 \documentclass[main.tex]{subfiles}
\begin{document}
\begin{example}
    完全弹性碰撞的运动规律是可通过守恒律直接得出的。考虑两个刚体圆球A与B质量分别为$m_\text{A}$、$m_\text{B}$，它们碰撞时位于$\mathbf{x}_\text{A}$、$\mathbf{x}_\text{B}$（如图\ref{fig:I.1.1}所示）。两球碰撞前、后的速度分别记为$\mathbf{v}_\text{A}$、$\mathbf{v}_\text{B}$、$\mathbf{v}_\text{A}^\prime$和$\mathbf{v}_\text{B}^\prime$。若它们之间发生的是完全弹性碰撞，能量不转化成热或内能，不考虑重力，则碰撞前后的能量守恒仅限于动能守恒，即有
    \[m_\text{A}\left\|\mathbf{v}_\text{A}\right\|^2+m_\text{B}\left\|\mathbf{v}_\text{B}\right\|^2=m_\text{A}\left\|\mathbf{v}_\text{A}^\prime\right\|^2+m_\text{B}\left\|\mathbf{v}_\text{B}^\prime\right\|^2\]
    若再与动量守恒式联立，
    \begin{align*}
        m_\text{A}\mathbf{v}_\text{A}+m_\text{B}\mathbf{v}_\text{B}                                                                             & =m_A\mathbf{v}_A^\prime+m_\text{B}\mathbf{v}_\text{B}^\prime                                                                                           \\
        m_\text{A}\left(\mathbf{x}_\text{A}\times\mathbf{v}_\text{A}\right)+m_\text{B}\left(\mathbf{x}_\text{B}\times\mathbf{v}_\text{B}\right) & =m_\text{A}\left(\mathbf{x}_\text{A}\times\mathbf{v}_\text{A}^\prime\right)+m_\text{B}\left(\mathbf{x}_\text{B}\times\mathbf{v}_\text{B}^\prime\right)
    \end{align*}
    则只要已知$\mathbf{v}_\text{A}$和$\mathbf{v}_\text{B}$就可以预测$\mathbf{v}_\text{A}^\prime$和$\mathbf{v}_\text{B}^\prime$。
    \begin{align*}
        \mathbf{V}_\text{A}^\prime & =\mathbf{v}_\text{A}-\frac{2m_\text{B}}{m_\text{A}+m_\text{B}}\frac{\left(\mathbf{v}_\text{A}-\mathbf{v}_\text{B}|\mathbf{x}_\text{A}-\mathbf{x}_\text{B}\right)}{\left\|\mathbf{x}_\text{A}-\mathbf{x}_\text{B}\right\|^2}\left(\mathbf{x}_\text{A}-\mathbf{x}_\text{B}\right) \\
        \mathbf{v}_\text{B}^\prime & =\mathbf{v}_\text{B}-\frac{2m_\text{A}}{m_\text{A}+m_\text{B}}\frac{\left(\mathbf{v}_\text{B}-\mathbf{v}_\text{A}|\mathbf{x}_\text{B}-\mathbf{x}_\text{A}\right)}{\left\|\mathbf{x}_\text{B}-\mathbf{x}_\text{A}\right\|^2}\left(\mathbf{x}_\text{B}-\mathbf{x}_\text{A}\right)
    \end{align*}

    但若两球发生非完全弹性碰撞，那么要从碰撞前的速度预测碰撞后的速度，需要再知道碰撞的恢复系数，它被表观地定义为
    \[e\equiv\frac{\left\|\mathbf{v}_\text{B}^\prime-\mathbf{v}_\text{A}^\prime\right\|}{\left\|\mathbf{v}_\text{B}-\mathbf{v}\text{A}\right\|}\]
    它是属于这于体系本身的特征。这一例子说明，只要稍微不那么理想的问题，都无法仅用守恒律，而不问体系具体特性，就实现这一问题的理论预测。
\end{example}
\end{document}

- [WHAT IS BEING ASKED]
If a line in the entries contains "left", copy it.

- [EXERCISE OUTPUT]
    \[m_\text{A}\left\|\mathbf{v}_\text{A}\right\|^2+m_\text{B}\left\|\mathbf{v}_\text{B}\right\|^2=m_\text{A}\left\|\mathbf{v}_\text{A}^\prime\right\|^2+m_\text{B}\left\|\mathbf{v}_\text{B}^\prime\right\|^2\]
        m_\text{A}\left(\mathbf{x}_\text{A}\times\mathbf{v}_\text{A}\right)+m_\text{B}\left(\mathbf{x}_\text{B}\times\mathbf{v}_\text{B}\right) & =m_\text{A}\left(\mathbf{x}_\text{A}\times\mathbf{v}_\text{A}^\prime\right)+m_\text{B}\left(\mathbf{x}_\text{B}\times\mathbf{v}_\text{B}^\prime\right)
        \mathbf{V}_\text{A}^\prime & =\mathbf{v}_\text{A}-\frac{2m_\text{B}}{m_\text{A}+m_\text{B}}\frac{\left(\mathbf{v}_\text{A}-\mathbf{v}_\text{B}|\mathbf{x}_\text{A}-\mathbf{x}_\text{B}\right)}{\left\|\mathbf{x}_\text{A}-\mathbf{x}_\text{B}\right\|^2}\left(\mathbf{x}_\text{A}-\mathbf{x}_\text{B}\right) \\
        \mathbf{v}_\text{B}^\prime & =\mathbf{v}_\text{B}-\frac{2m_\text{A}}{m_\text{A}+m_\text{B}}\frac{\left(\mathbf{v}_\text{B}-\mathbf{v}_\text{A}|\mathbf{x}_\text{B}-\mathbf{x}_\text{A}\right)}{\left\|\mathbf{x}_\text{B}-\mathbf{x}_\text{A}\right\|^2}\left(\mathbf{x}_\text{B}-\mathbf{x}_\text{A}\right)
    \[e\equiv\frac{\left\|\mathbf{v}_\text{B}^\prime-\mathbf{v}_\text{A}^\prime\right\|}{\left\|\mathbf{v}_\text{B}-\mathbf{v}\text{A}\right\|}\]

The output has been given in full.